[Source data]

= = = = = = =

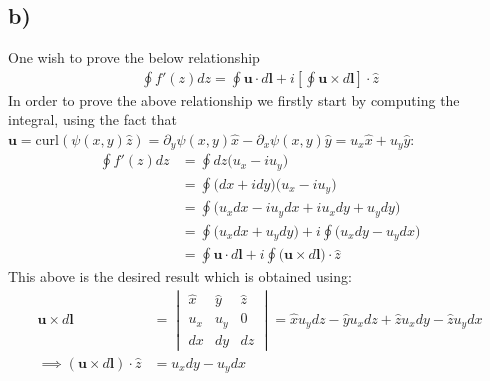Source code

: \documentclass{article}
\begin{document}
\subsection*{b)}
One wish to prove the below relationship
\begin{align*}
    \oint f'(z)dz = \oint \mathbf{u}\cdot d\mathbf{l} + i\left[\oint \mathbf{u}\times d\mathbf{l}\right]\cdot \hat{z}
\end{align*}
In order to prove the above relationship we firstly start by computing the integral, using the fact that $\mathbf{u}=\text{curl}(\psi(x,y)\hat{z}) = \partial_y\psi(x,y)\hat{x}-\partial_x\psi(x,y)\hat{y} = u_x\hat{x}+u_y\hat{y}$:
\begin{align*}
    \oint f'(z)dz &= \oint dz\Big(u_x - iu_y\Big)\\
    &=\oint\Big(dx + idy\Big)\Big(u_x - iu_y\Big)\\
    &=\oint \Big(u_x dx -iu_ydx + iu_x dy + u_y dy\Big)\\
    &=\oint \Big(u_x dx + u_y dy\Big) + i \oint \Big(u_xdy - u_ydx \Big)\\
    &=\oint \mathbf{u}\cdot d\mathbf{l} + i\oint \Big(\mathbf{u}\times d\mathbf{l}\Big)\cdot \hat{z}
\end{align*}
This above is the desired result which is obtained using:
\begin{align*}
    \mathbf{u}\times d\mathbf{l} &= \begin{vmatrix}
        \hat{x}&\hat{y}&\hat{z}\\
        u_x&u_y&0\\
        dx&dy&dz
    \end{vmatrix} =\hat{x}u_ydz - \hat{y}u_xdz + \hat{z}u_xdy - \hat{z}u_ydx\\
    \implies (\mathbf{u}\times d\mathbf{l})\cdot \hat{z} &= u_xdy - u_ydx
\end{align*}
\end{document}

= = = = = = =

PROBLEM TO WORK ON: Using the records above, select and copy every line that has the word "prove".

TASK ANSWER:
One wish to prove the below relationship
In order to prove the above relationship we firstly start by computing the integral, using the fact that $\mathbf{u}=\text{curl}(\psi(x,y)\hat{z}) = \partial_y\psi(x,y)\hat{x}-\partial_x\psi(x,y)\hat{y} = u_x\hat{x}+u_y\hat{y}$:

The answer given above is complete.